[[ Records for processing open ]]

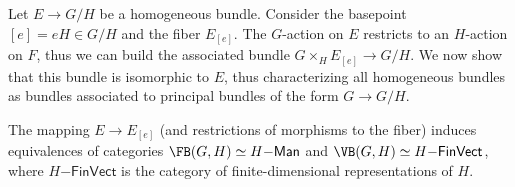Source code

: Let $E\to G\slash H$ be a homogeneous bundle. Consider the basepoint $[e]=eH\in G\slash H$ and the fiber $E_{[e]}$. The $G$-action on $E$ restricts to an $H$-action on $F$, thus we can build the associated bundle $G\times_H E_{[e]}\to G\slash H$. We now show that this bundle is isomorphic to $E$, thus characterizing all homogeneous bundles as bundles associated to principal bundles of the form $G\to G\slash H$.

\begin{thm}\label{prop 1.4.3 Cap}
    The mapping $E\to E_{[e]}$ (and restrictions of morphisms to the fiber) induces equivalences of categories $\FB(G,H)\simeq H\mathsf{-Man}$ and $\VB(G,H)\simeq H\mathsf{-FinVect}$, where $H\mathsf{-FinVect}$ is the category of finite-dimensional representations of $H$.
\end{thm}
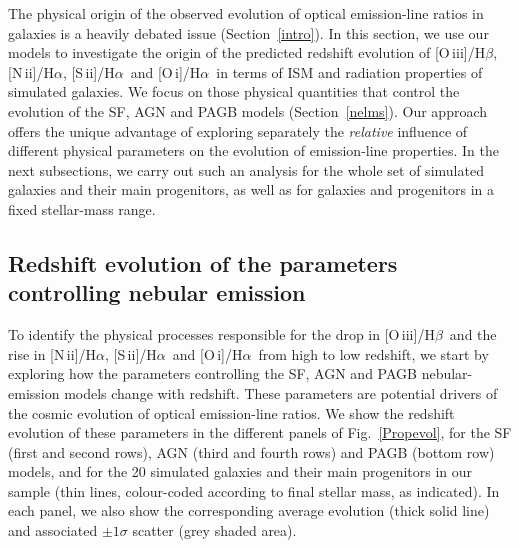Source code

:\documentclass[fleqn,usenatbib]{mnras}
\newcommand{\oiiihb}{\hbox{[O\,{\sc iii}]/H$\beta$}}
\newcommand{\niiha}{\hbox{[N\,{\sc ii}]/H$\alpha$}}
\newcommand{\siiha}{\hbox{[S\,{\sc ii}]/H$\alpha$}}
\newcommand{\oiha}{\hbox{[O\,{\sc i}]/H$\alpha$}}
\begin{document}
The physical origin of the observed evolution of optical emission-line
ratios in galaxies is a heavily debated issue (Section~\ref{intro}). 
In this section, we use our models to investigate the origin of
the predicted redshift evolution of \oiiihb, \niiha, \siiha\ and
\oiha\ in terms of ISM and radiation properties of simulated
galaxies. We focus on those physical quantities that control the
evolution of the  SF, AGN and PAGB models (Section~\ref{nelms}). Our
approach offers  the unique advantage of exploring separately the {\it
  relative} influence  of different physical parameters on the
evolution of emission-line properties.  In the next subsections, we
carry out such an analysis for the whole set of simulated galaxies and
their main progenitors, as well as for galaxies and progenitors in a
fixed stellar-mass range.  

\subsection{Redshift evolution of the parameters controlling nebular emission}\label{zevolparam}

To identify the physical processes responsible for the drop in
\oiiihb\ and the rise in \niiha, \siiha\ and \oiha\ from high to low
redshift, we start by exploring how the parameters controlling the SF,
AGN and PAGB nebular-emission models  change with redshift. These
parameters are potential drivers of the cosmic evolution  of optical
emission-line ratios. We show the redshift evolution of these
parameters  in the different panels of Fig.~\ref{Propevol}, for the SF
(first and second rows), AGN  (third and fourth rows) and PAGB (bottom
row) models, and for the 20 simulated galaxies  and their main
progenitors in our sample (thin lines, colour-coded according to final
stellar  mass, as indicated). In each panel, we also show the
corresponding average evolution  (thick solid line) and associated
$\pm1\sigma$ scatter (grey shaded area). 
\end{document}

[[ Records for processing closed ]]
[[ Records for processing open ]]

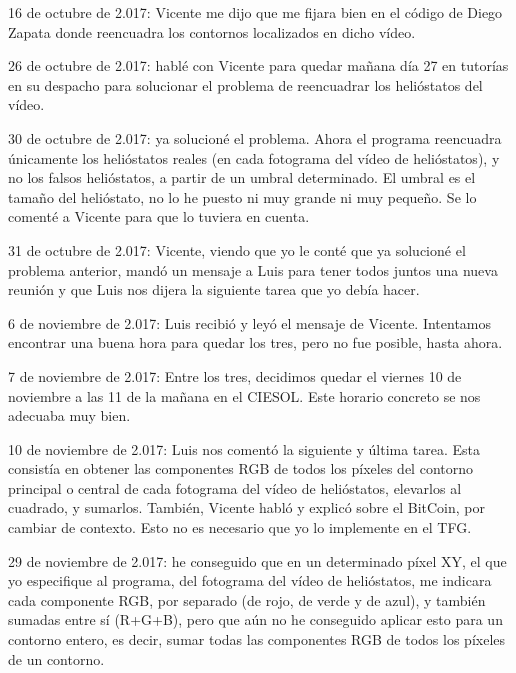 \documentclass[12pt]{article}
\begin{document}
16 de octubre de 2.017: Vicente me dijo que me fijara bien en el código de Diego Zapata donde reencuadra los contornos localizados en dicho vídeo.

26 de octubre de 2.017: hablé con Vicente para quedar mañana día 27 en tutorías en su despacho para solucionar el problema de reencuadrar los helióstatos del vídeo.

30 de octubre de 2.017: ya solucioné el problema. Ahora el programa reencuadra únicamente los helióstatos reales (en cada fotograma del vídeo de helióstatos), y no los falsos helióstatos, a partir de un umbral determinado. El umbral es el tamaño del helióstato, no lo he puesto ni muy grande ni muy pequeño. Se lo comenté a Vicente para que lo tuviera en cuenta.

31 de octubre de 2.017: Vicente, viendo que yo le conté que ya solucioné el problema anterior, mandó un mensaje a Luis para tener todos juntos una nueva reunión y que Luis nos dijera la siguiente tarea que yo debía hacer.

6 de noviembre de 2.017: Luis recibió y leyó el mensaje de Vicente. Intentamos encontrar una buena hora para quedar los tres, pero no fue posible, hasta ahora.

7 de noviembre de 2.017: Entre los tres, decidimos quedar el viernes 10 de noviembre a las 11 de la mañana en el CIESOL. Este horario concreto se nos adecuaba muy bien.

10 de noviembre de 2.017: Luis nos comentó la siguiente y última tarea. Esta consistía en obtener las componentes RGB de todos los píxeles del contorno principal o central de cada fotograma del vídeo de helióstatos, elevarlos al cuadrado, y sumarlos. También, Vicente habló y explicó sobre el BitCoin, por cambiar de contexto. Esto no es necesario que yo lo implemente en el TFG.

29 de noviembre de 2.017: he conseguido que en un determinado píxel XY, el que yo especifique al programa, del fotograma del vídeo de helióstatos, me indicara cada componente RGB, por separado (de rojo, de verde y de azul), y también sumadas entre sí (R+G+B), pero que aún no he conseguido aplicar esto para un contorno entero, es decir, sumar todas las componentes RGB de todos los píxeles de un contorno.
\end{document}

[[ Records for processing closed ]]

__What the exercise asks__. Return every line in the listing that contains the word "optical".

__Solution for this problem__.
The physical origin of the observed evolution of optical emission-line
parameters are potential drivers of the cosmic evolution  of optical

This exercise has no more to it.